───── Supplied information

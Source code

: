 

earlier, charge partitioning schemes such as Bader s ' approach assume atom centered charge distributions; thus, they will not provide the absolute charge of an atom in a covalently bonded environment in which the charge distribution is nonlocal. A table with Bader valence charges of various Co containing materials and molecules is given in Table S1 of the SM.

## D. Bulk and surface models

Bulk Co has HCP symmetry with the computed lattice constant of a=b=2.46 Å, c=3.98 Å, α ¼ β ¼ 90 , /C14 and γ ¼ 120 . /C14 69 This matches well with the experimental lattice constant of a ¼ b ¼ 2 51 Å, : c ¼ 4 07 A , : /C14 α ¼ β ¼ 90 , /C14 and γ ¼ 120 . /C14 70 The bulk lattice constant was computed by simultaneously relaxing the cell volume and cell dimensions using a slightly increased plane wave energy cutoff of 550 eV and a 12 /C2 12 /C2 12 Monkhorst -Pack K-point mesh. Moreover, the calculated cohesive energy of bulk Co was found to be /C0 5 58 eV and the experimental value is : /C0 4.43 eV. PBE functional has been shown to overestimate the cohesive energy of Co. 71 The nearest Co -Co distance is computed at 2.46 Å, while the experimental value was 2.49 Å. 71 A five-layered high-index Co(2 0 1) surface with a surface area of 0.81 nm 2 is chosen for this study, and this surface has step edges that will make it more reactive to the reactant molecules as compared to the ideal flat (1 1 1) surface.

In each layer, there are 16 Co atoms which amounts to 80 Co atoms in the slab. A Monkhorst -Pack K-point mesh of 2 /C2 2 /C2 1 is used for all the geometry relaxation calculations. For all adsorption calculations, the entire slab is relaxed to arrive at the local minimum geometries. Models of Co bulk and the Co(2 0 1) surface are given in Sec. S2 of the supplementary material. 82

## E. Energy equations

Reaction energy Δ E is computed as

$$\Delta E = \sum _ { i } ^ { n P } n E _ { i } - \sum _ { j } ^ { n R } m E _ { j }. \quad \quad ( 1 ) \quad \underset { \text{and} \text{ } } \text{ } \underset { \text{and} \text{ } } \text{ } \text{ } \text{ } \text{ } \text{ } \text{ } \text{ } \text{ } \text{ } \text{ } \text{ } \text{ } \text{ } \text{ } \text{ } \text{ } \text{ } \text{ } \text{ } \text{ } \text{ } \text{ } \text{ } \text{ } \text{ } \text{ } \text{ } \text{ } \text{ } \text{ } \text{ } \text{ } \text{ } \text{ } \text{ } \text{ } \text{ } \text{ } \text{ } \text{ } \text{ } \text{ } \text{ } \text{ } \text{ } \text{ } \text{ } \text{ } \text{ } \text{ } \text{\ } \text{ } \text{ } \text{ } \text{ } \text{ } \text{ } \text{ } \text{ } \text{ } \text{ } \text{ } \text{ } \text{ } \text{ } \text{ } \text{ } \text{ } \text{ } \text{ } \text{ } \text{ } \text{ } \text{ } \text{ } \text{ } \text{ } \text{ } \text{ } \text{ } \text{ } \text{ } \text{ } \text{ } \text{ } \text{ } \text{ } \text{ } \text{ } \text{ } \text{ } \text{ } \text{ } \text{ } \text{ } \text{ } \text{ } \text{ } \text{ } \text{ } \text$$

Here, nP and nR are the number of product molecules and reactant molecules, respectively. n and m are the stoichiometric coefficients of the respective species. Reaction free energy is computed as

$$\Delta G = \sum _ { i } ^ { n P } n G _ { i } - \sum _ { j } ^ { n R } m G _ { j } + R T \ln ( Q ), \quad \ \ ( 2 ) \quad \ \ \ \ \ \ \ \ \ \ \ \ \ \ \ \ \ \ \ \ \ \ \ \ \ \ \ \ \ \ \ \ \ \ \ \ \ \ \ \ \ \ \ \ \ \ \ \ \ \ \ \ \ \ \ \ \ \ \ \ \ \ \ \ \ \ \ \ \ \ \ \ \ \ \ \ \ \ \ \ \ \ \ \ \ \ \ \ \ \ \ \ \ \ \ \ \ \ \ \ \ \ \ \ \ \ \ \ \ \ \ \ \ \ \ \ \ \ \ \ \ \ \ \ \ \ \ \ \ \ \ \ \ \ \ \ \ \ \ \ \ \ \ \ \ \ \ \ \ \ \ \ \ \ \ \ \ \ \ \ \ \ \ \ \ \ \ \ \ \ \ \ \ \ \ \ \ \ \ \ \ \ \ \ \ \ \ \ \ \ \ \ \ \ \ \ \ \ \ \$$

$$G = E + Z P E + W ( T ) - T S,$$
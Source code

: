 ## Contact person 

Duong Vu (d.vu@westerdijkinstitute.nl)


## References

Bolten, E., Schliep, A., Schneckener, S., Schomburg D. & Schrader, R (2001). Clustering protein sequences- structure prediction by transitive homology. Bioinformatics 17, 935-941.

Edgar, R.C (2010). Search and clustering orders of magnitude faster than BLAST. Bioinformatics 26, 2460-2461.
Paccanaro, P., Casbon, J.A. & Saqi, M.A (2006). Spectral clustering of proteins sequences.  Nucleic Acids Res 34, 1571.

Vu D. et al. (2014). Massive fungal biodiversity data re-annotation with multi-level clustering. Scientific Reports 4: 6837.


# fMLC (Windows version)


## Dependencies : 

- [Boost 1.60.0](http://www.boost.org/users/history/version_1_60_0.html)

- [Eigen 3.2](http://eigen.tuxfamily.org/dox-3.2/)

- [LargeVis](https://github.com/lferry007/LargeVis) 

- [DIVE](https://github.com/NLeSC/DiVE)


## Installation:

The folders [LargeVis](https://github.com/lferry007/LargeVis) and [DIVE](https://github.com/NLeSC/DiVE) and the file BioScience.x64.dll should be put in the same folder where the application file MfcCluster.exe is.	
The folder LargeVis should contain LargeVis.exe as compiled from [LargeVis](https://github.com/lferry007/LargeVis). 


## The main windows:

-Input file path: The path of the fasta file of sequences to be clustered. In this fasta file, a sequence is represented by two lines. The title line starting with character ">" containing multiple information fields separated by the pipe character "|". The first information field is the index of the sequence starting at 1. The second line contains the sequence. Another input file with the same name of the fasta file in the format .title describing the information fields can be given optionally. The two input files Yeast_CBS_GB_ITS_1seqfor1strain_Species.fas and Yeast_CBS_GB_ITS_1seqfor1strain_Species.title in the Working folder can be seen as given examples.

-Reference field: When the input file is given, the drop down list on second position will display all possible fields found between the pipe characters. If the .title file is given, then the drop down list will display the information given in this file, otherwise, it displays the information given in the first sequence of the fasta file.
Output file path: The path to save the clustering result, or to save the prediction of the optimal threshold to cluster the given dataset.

──────────

▸ What is needed: Could you set down, word for word, only the lines above from the line with "The folder LargeVis" to the line with "## The main", including both?

▸ Response for this exercise:
The folder LargeVis should contain LargeVis.exe as compiled from [LargeVis](https://github.com/lferry007/LargeVis). 


## The main windows:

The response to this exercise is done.